基于双重竞争策略的学习自动机算法

doi:10.16183/j.cnki.jsjtu.2018.10.018

上海交通大学学报 ›› 2018, Vol. 52 ›› Issue (10): 1292-1297.doi: 10.16183/j.cnki.jsjtu.2018.10.018

基于双重竞争策略的学习自动机算法

狄冲a，齐开悦b，吴越a，苏宇a，李生红a

上海交通大学 a. 网络空间安全学院； b. 电子信息与电气工程学院，上海 200240

发布日期:2025-07-02
通讯作者: 齐开悦，男，讲师，E-mail: tommy-qi@sjtu.edu.cn.
作者简介:狄冲（1995-），男，山东省滕州市人，博士生，主要从事机器学习、增强学习的研究. E-MAIL: dichong95@sjtu.edu.cn
基金资助:
国家电网公司总部科技项目(SGRIXTKJ［2017］133)

A Double Competitive Scheme Based Learning Automata Algorithm

DI Chong,QI Kaiyue,WU Yue,SU Yu,LI Shenghong

a.
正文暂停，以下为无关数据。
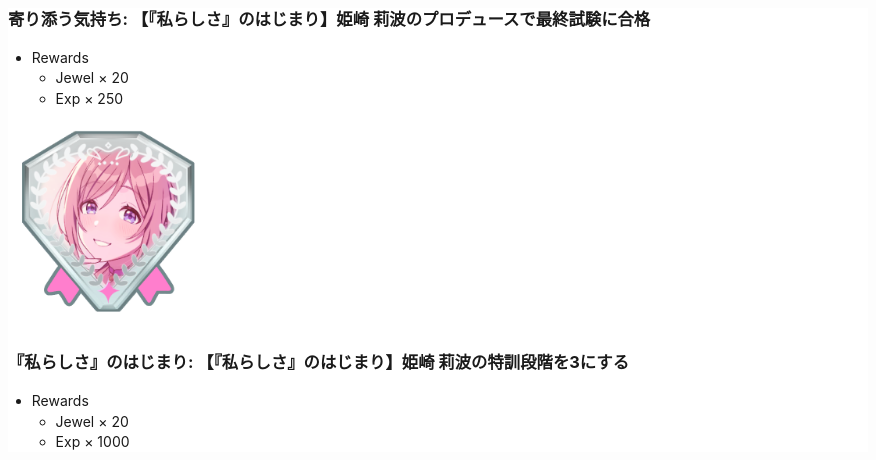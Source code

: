 ### 寄り添う気持ち: 【『私らしさ』のはじまり】姫崎 莉波のプロデュースで最終試験に合格
* Rewards
	* Jewel × 20
	* Exp × 250

<img src="img/img_general_achievement_hrnm-2-000_002.png" style="width:200px;"/>

### 『私らしさ』のはじまり: 【『私らしさ』のはじまり】姫崎 莉波の特訓段階を3にする
* Rewards
	* Jewel × 20
	* Exp × 1000
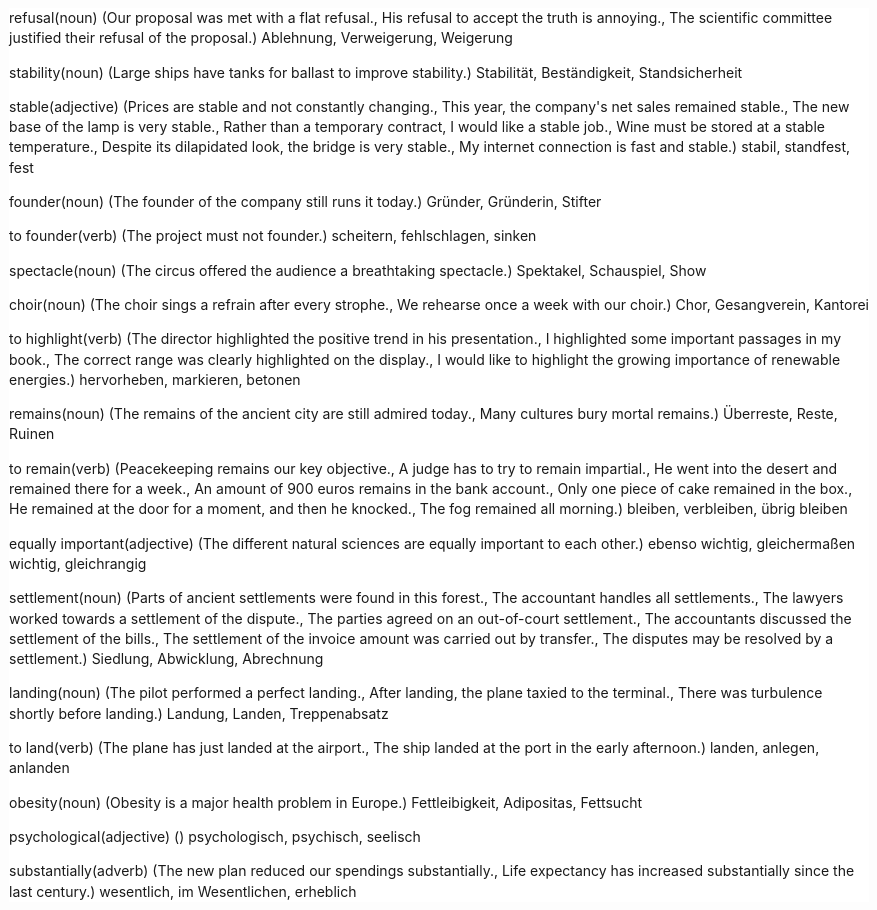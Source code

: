 refusal(noun) (Our proposal was met with a flat refusal., His refusal to accept the truth is annoying., The scientific committee justified their refusal of the proposal.) <PLACEHOLDER> Ablehnung, Verweigerung, Weigerung

stability(noun) (Large ships have tanks for ballast to improve stability.) <PLACEHOLDER> Stabilität, Beständigkeit, Standsicherheit

stable(adjective) (Prices are stable and not constantly changing., This year, the company's net sales remained stable., The new base of the lamp is very stable., Rather than a temporary contract, I would like a stable job., Wine must be stored at a stable temperature., Despite its dilapidated look, the bridge is very stable., My internet connection is fast and stable.) <PLACEHOLDER> stabil, standfest, fest

founder(noun) (The founder of the company still runs it today.) <PLACEHOLDER> Gründer, Gründerin, Stifter

to founder(verb) (The project must not founder.) <PLACEHOLDER> scheitern, fehlschlagen, sinken

spectacle(noun) (The circus offered the audience a breathtaking spectacle.) <PLACEHOLDER> Spektakel, Schauspiel, Show

choir(noun) (The choir sings a refrain after every strophe., We rehearse once a week with our choir.) <PLACEHOLDER> Chor, Gesangverein, Kantorei

to highlight(verb) (The director highlighted the positive trend in his presentation., I highlighted some important passages in my book., The correct range was clearly highlighted on the display., I would like to highlight the growing importance of renewable energies.) <PLACEHOLDER> hervorheben, markieren, betonen

remains(noun) (The remains of the ancient city are still admired today., Many cultures bury mortal remains.) <PLACEHOLDER> Überreste, Reste, Ruinen

to remain(verb) (Peacekeeping remains our key objective., A judge has to try to remain impartial., He went into the desert and remained there for a week., An amount of 900 euros remains in the bank account., Only one piece of cake remained in the box., He remained at the door for a moment, and then he knocked., The fog remained all morning.) <PLACEHOLDER> bleiben, verbleiben, übrig bleiben

equally important(adjective) (The different natural sciences are equally important to each other.) <PLACEHOLDER> ebenso wichtig, gleichermaßen wichtig, gleichrangig

settlement(noun) (Parts of ancient settlements were found in this forest., The accountant handles all settlements., The lawyers worked towards a settlement of the dispute., The parties agreed on an out-of-court settlement., The accountants discussed the settlement of the bills., The settlement of the invoice amount was carried out by transfer., The disputes may be resolved by a settlement.) <PLACEHOLDER> Siedlung, Abwicklung, Abrechnung

landing(noun) (The pilot performed a perfect landing., After landing, the plane taxied to the terminal., There was turbulence shortly before landing.) <PLACEHOLDER> Landung, Landen, Treppenabsatz

to land(verb) (The plane has just landed at the airport., The ship landed at the port in the early afternoon.) <PLACEHOLDER> landen, anlegen, anlanden

obesity(noun) (Obesity is a major health problem in Europe.) <PLACEHOLDER> Fettleibigkeit, Adipositas, Fettsucht

psychological(adjective) () <PLACEHOLDER> psychologisch, psychisch, seelisch

substantially(adverb) (The new plan reduced our spendings substantially., Life expectancy has increased substantially since the last century.) <PLACEHOLDER> wesentlich, im Wesentlichen, erheblich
School of Cyber Security; b. School of Electronic Information and Electrical Engineering, Shanghai Jiao Tong University, Shanghai 200240, China

Published:2025-07-02

摘要/Abstract

摘要： 学习自动机是增强学习理论体系中的重要组成部分，在应用数学的随机函数优化、信息安全的异常检测等理论和实际问题中发挥着重要作用.估计器算法是目前学习自动机中最为主流的一类算法，具有最高的算法性能.但是，由于估计器本身的局限性导致在学习初期估计值不准确，行为选择概率向量无法一直保持最优更新，且概率向量的更新完全依赖于固定步长，一次错误的更新需要大量额外的迭代来对其进行弥补，算法的收敛效率仍存在提升空间.针对上述问题，通过改进估计器算法的概率向量更新策略，提出一种基于双重竞争策略的学习自动机算法，并对其ε-收敛特性进行数学证明.实验结果显示，该算法提高了学习自动机的收敛效率，从而验证并确立了所提策略的有效性和算法的优越性.

关键词: 学习自动机, 增强学习, 估计器算法, 平稳环境, 双重竞争策略

Abstract: Learning automaton (LA) plays an essential part in the theoretical system of reinforcement learning. Not only does LA have important theoretical value, but also has extensive practical value, including many applications in security field. As classic family of LA, estimator algorithms have improved the performance of algorithms to a novel level. However, because of the limitation of estimators, the estimated values are not reliable at the beginning of learning process, which will lead to wrong updates of actions’ selection probability vector. Using current update strategy, the offset of wrong updates only relies on large number of extra iterations. Thus, there is still room for enhancement of convergence efficiency. In this paper, for improving the update strategy of probability vector, we proposed a double competitive scheme based learning automata algorithm and proved its ε-optimality. The simulation results showed that the proposed algorithms reached the highest convergence efficiency and confirmed the validity of proposed probability vector’s update strategy.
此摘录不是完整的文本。